## Exercise instructions
Restate the records in full and exactly, with no images included.

(Stored items)
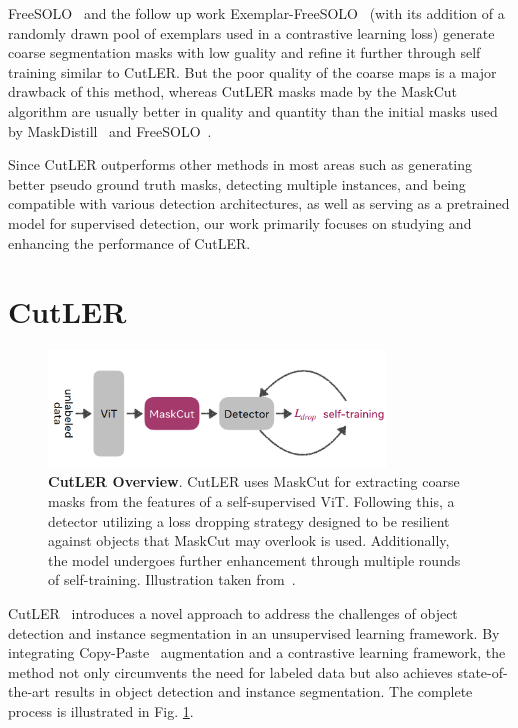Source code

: FreeSOLO~\cite{wang2022freesolo} and the follow up work Exemplar-FreeSOLO~\cite{Ishtiak_2023_CVPR} (with its addition of a randomly drawn pool of exemplars used in a contrastive learning loss) generate coarse segmentation masks with low guality and refine it further through self training similar to CutLER. But the poor quality of the coarse maps is a major drawback of this method, whereas CutLER masks made by the MaskCut~\cite{wang2023cut, wang2022tokencut} algorithm are usually better in quality and quantity than the initial masks used by MaskDistill~\cite{vangansbeke2022discovering} and FreeSOLO~\cite{wang2022freesolo}. 

Since CutLER outperforms other methods in most areas such as generating better pseudo ground truth masks, detecting multiple instances, and being compatible with various detection architectures, as well as serving as a pretrained model for supervised detection, our work primarily focuses on studying and enhancing the performance of CutLER.

\section{CutLER}
\begin{figure}
	\centering
	\includegraphics[width=0.8\textwidth]{Images/main/cutler_flow.png}
	\caption[\textbf{CutLER Overview}]{\textbf{CutLER Overview}. CutLER uses MaskCut for extracting coarse masks from the features of a self-supervised ViT. Following this, a detector utilizing a loss dropping strategy designed to be resilient against objects that MaskCut may overlook is used. Additionally, the model undergoes further enhancement through multiple rounds of self-training. Illustration taken from~\cite{wang2023cut}.}
	\label{fig:cutler_flow}
\end{figure} 

CutLER~\cite{wang2023cut} introduces a novel approach to address the challenges of object detection and instance segmentation in an unsupervised learning framework. By integrating Copy-Paste~\cite{ghiasi2021simplecopypastestrongdata} augmentation and a contrastive learning framework, the method not only circumvents the need for labeled data but also achieves state-of-the-art results in object detection and instance segmentation. The complete process is illustrated in Fig. \ref{fig:cutler_flow}.
 
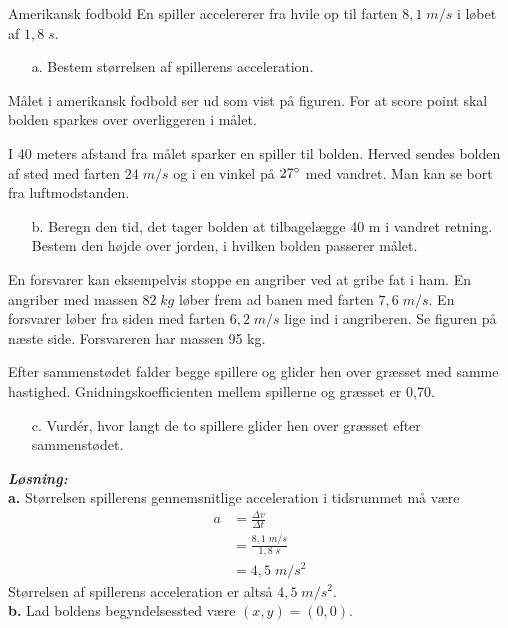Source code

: \documentclass{report}
\newcommand{\sol}{\setlength{\parindent}{0cm}\textbf{\textit{Løsning:}}\setlength{\parindent}{1cm}}
\begin{document}
\begin{question}{Amerikansk fodbold}{}
En spiller accelererer fra hvile op til farten $8,1 \;\unit{ m/s}$ i løbet af $1,8 \;\unit{s} $.
\begin{itemize}
  \item[a.] Bestem størrelsen af spillerens acceleration.
\end{itemize}

Målet i amerikansk fodbold ser ud som vist på figuren. For at score point skal bolden sparkes over overliggeren i målet.

I 40 meters afstand fra målet sparker en spiller til bolden. Herved sendes bolden af sted med farten $24 \;\unit{ m/s}$ og i en vinkel på $27 \degree $ med vandret. Man kan se bort fra luftmodstanden.
\begin{itemize}
  \item[b.] Beregn den tid, det tager bolden at tilbagelægge 40 m i vandret retning. 
Bestem den højde over jorden, i hvilken bolden passerer målet.
\end{itemize}

En forsvarer kan eksempelvis stoppe en angriber ved at gribe fat i ham. En angriber med massen $82 \;\unit{ kg}$ løber frem ad banen med farten $7,6 \;\unit{ m/s}$.
En forsvarer løber fra siden med farten $6,2 \;\unit{ m/s}$ lige ind i angriberen. Se figuren på næste side. Forsvareren har massen 95 kg.

Efter sammenstødet falder begge spillere og glider hen over græsset med samme hastighed. Gnidningskoefficienten mellem spillerne og græsset er 0,70.
\begin{itemize}
  \item[c.] Vurdér, hvor langt de to spillere glider hen over græsset efter sammenstødet.
\end{itemize}
\end{question}
\sol \\
\textbf{a.}
Størrelsen spillerens gennemsnitlige acceleration i tidsrummet må være 
\begin{equation*}
\begin{split}
  a&=\frac{\Delta v}{\Delta t}\\
  &=\frac{8,1 \;\unit{m/s} }{1,8 \;\unit{s} }\\
  &=4,5 \;\unit{m/s^2} 
\end{split}
\end{equation*}
Størrelsen af spillerens acceleration er altså $4,5 \;\unit{m/s^2} $.\\[1ex]
\textbf{b.}
Lad boldens begyndelsessted være $(x,y)=(0,0)$.
\end{document}
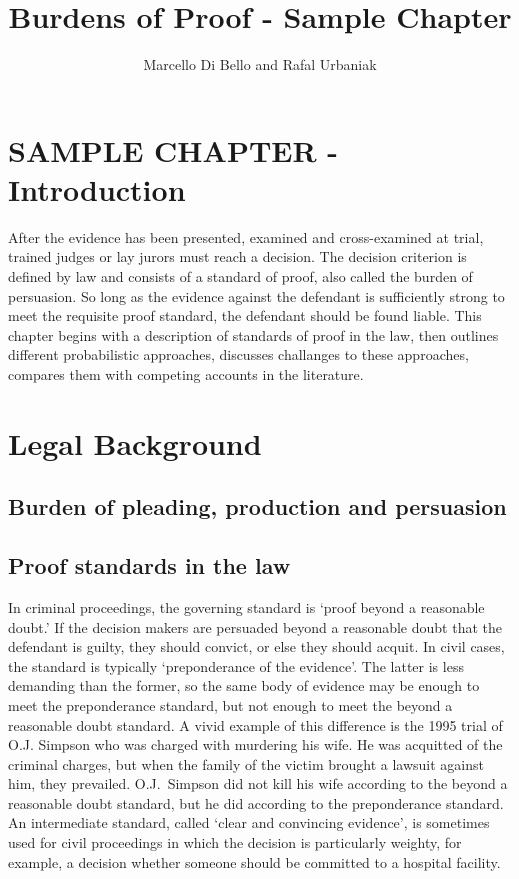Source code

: \documentclass[10pt,dvipsnames]{scrartcl}
\title{Burdens of Proof - Sample Chapter}
\author{Marcello Di Bello and Rafal Urbaniak}
\date{}
\begin{document}
\maketitle

\tableofcontents

\section{SAMPLE CHAPTER -
Introduction}\label{sample-chapter---introduction}

After the evidence has been presented, examined and cross-examined at
trial, trained judges or lay jurors must reach a decision. The decision
criterion is defined by law and consists of a standard of proof, also
called the burden of persuasion. So long as the evidence against the
defendant is sufficiently strong to meet the requisite proof standard,
the defendant should be found liable. This chapter begins with a
description of standards of proof in the law, then outlines different
probabilistic approaches, discusses challanges to these approaches,
compares them with competing accounts in the literature.

\section{Legal Background}\label{legal-background}

\label{subsec:legal-background}

\subsection{Burden of pleading, production and
persuasion}\label{burden-of-pleading-production-and-persuasion}

\subsection{Proof standards in the
law}\label{proof-standards-in-the-law}

In criminal proceedings, the governing standard is `proof beyond a
reasonable doubt.' If the decision makers are persuaded beyond a
reasonable doubt that the defendant is guilty, they should convict, or
else they should acquit. In civil cases, the standard is typically
`preponderance of the evidence'. The latter is less demanding than the
former, so the same body of evidence may be enough to meet the
preponderance standard, but not enough to meet the beyond a reasonable
doubt standard. A vivid example of this difference is the 1995 trial of
O.J. Simpson who was charged with murdering his wife. He was acquitted
of the criminal charges, but when the family of the victim brought a
lawsuit against him, they prevailed. O.J.~Simpson did not kill his wife
according to the beyond a reasonable doubt standard, but he did
according to the preponderance standard. An intermediate standard,
called `clear and convincing evidence', is sometimes used for civil
proceedings in which the decision is particularly weighty, for example,
a decision whether someone should be committed to a hospital facility.
\end{document}
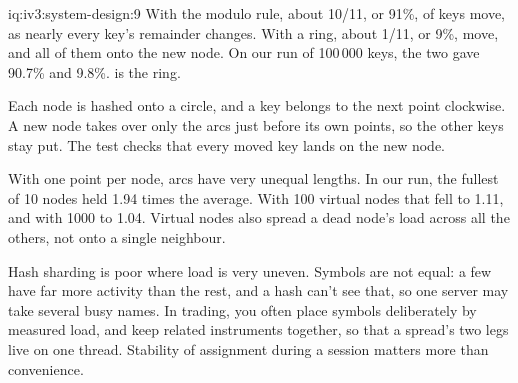 \begin{solution}{iq:iv3:system-design:9}
With the modulo rule, about 10/11, or 91\%, of keys move, as nearly every key's remainder changes. With a ring, about 1/11, or 9\%, move, and all of them onto the new node. On our run of 100\,000 keys, the two gave 90.7\% and 9.8\%.  is the ring.
\label{lst:iv3:sd:ring}

Each node is hashed onto a circle, and a key belongs to the next point clockwise. A new node takes over only the arcs just before its own points, so the other keys stay put. The test checks that every moved key lands on the new node.

With one point per node, arcs have very unequal lengths. In our run, the fullest of 10 nodes held 1.94 times the average. With 100 virtual nodes that fell to 1.11, and with 1000 to 1.04. Virtual nodes also spread a dead node's load across all the others, not onto a single neighbour.

Hash sharding is poor where load is very uneven. Symbols are not equal: a few have far more activity than the rest, and a hash can't see that, so one server may take several busy names. In trading, you often place symbols deliberately by measured load, and keep related instruments together, so that a spread's two legs live on one thread. Stability of assignment during a session matters more than convenience.

\end{solution}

## Completed exercise
Source code

: FreeSOLO~\cite{wang2022freesolo} and the follow up work Exemplar-FreeSOLO~\cite{Ishtiak_2023_CVPR} (with its addition of a randomly drawn pool of exemplars used in a contrastive learning loss) generate coarse segmentation masks with low guality and refine it further through self training similar to CutLER. But the poor quality of the coarse maps is a major drawback of this method, whereas CutLER masks made by the MaskCut~\cite{wang2023cut, wang2022tokencut} algorithm are usually better in quality and quantity than the initial masks used by MaskDistill~\cite{vangansbeke2022discovering} and FreeSOLO~\cite{wang2022freesolo}. 

Since CutLER outperforms other methods in most areas such as generating better pseudo ground truth masks, detecting multiple instances, and being compatible with various detection architectures, as well as serving as a pretrained model for supervised detection, our work primarily focuses on studying and enhancing the performance of CutLER.

\section{CutLER}
\begin{figure}
	\centering
	\includegraphics[width=0.8\textwidth]{Images/main/cutler_flow.png}
	\caption[\textbf{CutLER Overview}]{\textbf{CutLER Overview}. CutLER uses MaskCut for extracting coarse masks from the features of a self-supervised ViT. Following this, a detector utilizing a loss dropping strategy designed to be resilient against objects that MaskCut may overlook is used. Additionally, the model undergoes further enhancement through multiple rounds of self-training. Illustration taken from~\cite{wang2023cut}.}
	\label{fig:cutler_flow}
\end{figure} 

CutLER~\cite{wang2023cut} introduces a novel approach to address the challenges of object detection and instance segmentation in an unsupervised learning framework. By integrating Copy-Paste~\cite{ghiasi2021simplecopypastestrongdata} augmentation and a contrastive learning framework, the method not only circumvents the need for labeled data but also achieves state-of-the-art results in object detection and instance segmentation. The complete process is illustrated in Fig. \ref{fig:cutler_flow}.
 
Source code

: \documentclass{report}
\newcommand{\sol}{\setlength{\parindent}{0cm}\textbf{\textit{Løsning:}}\setlength{\parindent}{1cm}}
\begin{document}
\begin{question}{Amerikansk fodbold}{}
En spiller accelererer fra hvile op til farten $8,1 \;\unit{ m/s}$ i løbet af $1,8 \;\unit{s} $.
\begin{itemize}
  \item[a.] Bestem størrelsen af spillerens acceleration.
\end{itemize}

Målet i amerikansk fodbold ser ud som vist på figuren. For at score point skal bolden sparkes over overliggeren i målet.

I 40 meters afstand fra målet sparker en spiller til bolden. Herved sendes bolden af sted med farten $24 \;\unit{ m/s}$ og i en vinkel på $27 \degree $ med vandret. Man kan se bort fra luftmodstanden.
\begin{itemize}
  \item[b.] Beregn den tid, det tager bolden at tilbagelægge 40 m i vandret retning. 
Bestem den højde over jorden, i hvilken bolden passerer målet.
\end{itemize}

En forsvarer kan eksempelvis stoppe en angriber ved at gribe fat i ham. En angriber med massen $82 \;\unit{ kg}$ løber frem ad banen med farten $7,6 \;\unit{ m/s}$.
En forsvarer løber fra siden med farten $6,2 \;\unit{ m/s}$ lige ind i angriberen. Se figuren på næste side. Forsvareren har massen 95 kg.

Efter sammenstødet falder begge spillere og glider hen over græsset med samme hastighed. Gnidningskoefficienten mellem spillerne og græsset er 0,70.
\begin{itemize}
  \item[c.] Vurdér, hvor langt de to spillere glider hen over græsset efter sammenstødet.
\end{itemize}
\end{question}
\sol \\
\textbf{a.}
Størrelsen spillerens gennemsnitlige acceleration i tidsrummet må være 
\begin{equation*}
\begin{split}
  a&=\frac{\Delta v}{\Delta t}\\
  &=\frac{8,1 \;\unit{m/s} }{1,8 \;\unit{s} }\\
  &=4,5 \;\unit{m/s^2} 
\end{split}
\end{equation*}
Størrelsen af spillerens acceleration er altså $4,5 \;\unit{m/s^2} $.\\[1ex]
\textbf{b.}
Lad boldens begyndelsessted være $(x,y)=(0,0)$.
\end{document}
Source code

: \documentclass[10pt,dvipsnames]{scrartcl}
\title{Burdens of Proof - Sample Chapter}
\author{Marcello Di Bello and Rafal Urbaniak}
\date{}
\begin{document}
\maketitle

\tableofcontents

\section{SAMPLE CHAPTER -
Introduction}\label{sample-chapter---introduction}

After the evidence has been presented, examined and cross-examined at
trial, trained judges or lay jurors must reach a decision. The decision
criterion is defined by law and consists of a standard of proof, also
called the burden of persuasion. So long as the evidence against the
defendant is sufficiently strong to meet the requisite proof standard,
the defendant should be found liable. This chapter begins with a
description of standards of proof in the law, then outlines different
probabilistic approaches, discusses challanges to these approaches,
compares them with competing accounts in the literature.

\section{Legal Background}\label{legal-background}

\label{subsec:legal-background}

\subsection{Burden of pleading, production and
persuasion}\label{burden-of-pleading-production-and-persuasion}

\subsection{Proof standards in the
law}\label{proof-standards-in-the-law}

In criminal proceedings, the governing standard is `proof beyond a
reasonable doubt.' If the decision makers are persuaded beyond a
reasonable doubt that the defendant is guilty, they should convict, or
else they should acquit. In civil cases, the standard is typically
`preponderance of the evidence'. The latter is less demanding than the
former, so the same body of evidence may be enough to meet the
preponderance standard, but not enough to meet the beyond a reasonable
doubt standard. A vivid example of this difference is the 1995 trial of
O.J. Simpson who was charged with murdering his wife. He was acquitted
of the criminal charges, but when the family of the victim brought a
lawsuit against him, they prevailed. O.J.~Simpson did not kill his wife
according to the beyond a reasonable doubt standard, but he did
according to the preponderance standard. An intermediate standard,
called `clear and convincing evidence', is sometimes used for civil
proceedings in which the decision is particularly weighty, for example,
a decision whether someone should be committed to a hospital facility.
\end{document}
 \begin{solution}{iq:iv3:system-design:9}
With the modulo rule, about 10/11, or 91\%, of keys move, as nearly every key's remainder changes. With a ring, about 1/11, or 9\%, move, and all of them onto the new node. On our run of 100\,000 keys, the two gave 90.7\% and 9.8\%.  is the ring.
\label{lst:iv3:sd:ring}

Each node is hashed onto a circle, and a key belongs to the next point clockwise. A new node takes over only the arcs just before its own points, so the other keys stay put. The test checks that every moved key lands on the new node.

With one point per node, arcs have very unequal lengths. In our run, the fullest of 10 nodes held 1.94 times the average. With 100 virtual nodes that fell to 1.11, and with 1000 to 1.04. Virtual nodes also spread a dead node's load across all the others, not onto a single neighbour.

Hash sharding is poor where load is very uneven. Symbols are not equal: a few have far more activity than the rest, and a hash can't see that, so one server may take several busy names. In trading, you often place symbols deliberately by measured load, and keep related instruments together, so that a spread's two legs live on one thread. Stability of assignment during a session matters more than convenience.

\end{solution}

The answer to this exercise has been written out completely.